I went down to my school Thursday and Friday. The counselor was nice enough to print out my rolls for me, and imagine my surprise when I looked at them and saw that I am scheduled to teach algebra one (two sections) and algebra two (one section). Until Thursday, I had been under the impression that I was teaching two sections of geometry and one section of advanced algebra / trig. No big deal. Wednesday night I had just reached a breakthrough about how I was going to start the year with geometry, skipping what my students would recognize as math entirely for the first two weeks and working solely with logic. We’d start out with simple if-then conditional statements, work our way up to a implies b, get some biconditional statements, converses, inverses, contrapositives, and then make proofs, all without even thinking about numbers. No review required, to start that, because we’d be doing brand new stuff, without any foundation, in fact, we would be laying the foundation. Then, we could move on and build mathematical proofs, once we had the framework from working with purely logical proofs. I was excited. Plus, I taught advanced algebra this summer during TEAM, so I had a slew of lessons planned out for that. I’ll just toss out all those hours of deep contemplation, and start again.

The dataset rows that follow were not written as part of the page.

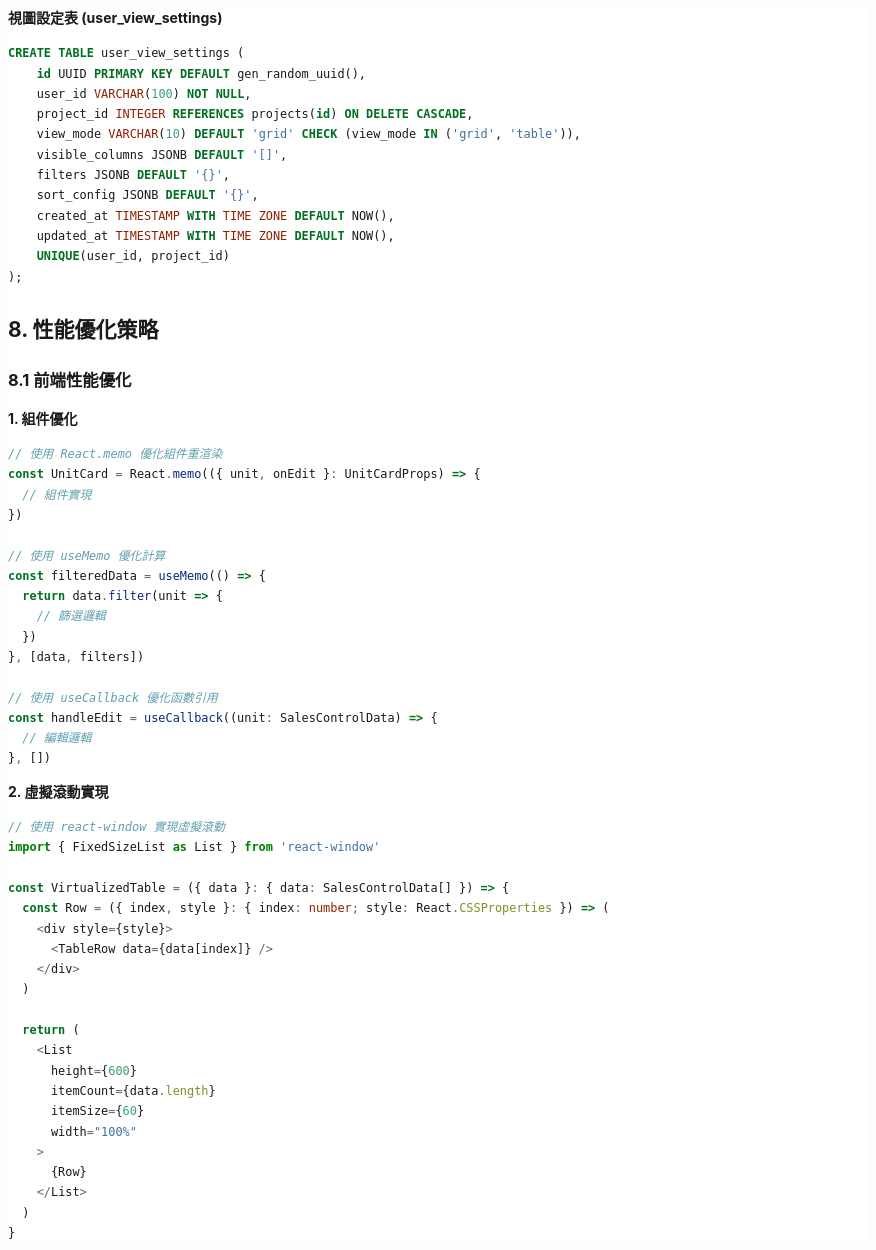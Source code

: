 **視圖設定表 (user\_view\_settings)**

```sql
CREATE TABLE user_view_settings (
    id UUID PRIMARY KEY DEFAULT gen_random_uuid(),
    user_id VARCHAR(100) NOT NULL,
    project_id INTEGER REFERENCES projects(id) ON DELETE CASCADE,
    view_mode VARCHAR(10) DEFAULT 'grid' CHECK (view_mode IN ('grid', 'table')),
    visible_columns JSONB DEFAULT '[]',
    filters JSONB DEFAULT '{}',
    sort_config JSONB DEFAULT '{}',
    created_at TIMESTAMP WITH TIME ZONE DEFAULT NOW(),
    updated_at TIMESTAMP WITH TIME ZONE DEFAULT NOW(),
    UNIQUE(user_id, project_id)
);
```

## 8. 性能優化策略

### 8.1 前端性能優化

**1. 組件優化**

```typescript
// 使用 React.memo 優化組件重渲染
const UnitCard = React.memo(({ unit, onEdit }: UnitCardProps) => {
  // 組件實現
})

// 使用 useMemo 優化計算
const filteredData = useMemo(() => {
  return data.filter(unit => {
    // 篩選邏輯
  })
}, [data, filters])

// 使用 useCallback 優化函數引用
const handleEdit = useCallback((unit: SalesControlData) => {
  // 編輯邏輯
}, [])
```

**2. 虛擬滾動實現**

```typescript
// 使用 react-window 實現虛擬滾動
import { FixedSizeList as List } from 'react-window'

const VirtualizedTable = ({ data }: { data: SalesControlData[] }) => {
  const Row = ({ index, style }: { index: number; style: React.CSSProperties }) => (
    <div style={style}>
      <TableRow data={data[index]} />
    </div>
  )
  
  return (
    <List
      height={600}
      itemCount={data.length}
      itemSize={60}
      width="100%"
    >
      {Row}
    </List>
  )
}
```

But there is some good news as well. When I was talking to some of the teachers, I asked them what the class size limit is? I had remembered hearing 27 from someone in the administration, and they just laughed at that, and said yes, that was the official limit. The new guy fell for that one. But then, I looked at my class lists. Algebra one, section one: 17 students; section 2: 16 students; algebra 2: 13 students; homeroom, or FAP as they like to call it: 7 students. Grand total of 53 students. Changes my whole perspective on what the year is going to be like, and what sort of things I’ll be able to do with my classes. I had thought, at one point, about having an oral component to a test, at least once during the semester, but I had tossed that idea out because it would be impossible with 25 students. But with 13? I might be able to work that in at some point. And my piles upon piles of homework to grade? Now it’ll be just one large stack, less than 50, even if everyone hands things in. I think I’ll start off without rolling the die, I’ll start off with a homework bin, everyone’s homework goes in the bin in the beginning of class. Then, if I think it’s appropriate in a couple of weeks I’ll go to the die system. When I presented my CM plan, Ben said the die is fun, and you want to make sure you’re established first before you have fun. Even though I want to establish that my classroom is a place that we will have fun, the first priority is that we will do math. Then, as I get my footing, I can get to the point where the classroom is a place where we can have fun while doing math, and while acing the state tests.

The state tests. Maybe this is a little weird, but I am excited to be teaching a state test. First, I think I like algebra more than I liked geometry, and second, I really like the fact that I’ll be getting some measurable results. I’m an extraordinarily competitive person, and my goal is a 100% pass rate. I know at the end of the year, I’ll have more important things to celebrate than test scores – survival, the relationships I’ve built with my kids, seeing how much they have learned, independent of the tests, and maybe even a successful soccer season – but it will be nice to have something with a number on it as well.

1 comment:

Ben Guest said...

One of the nice things about high-stakes testing is that it gives you a number. It's a tangible (although not the only) measurement of how you did.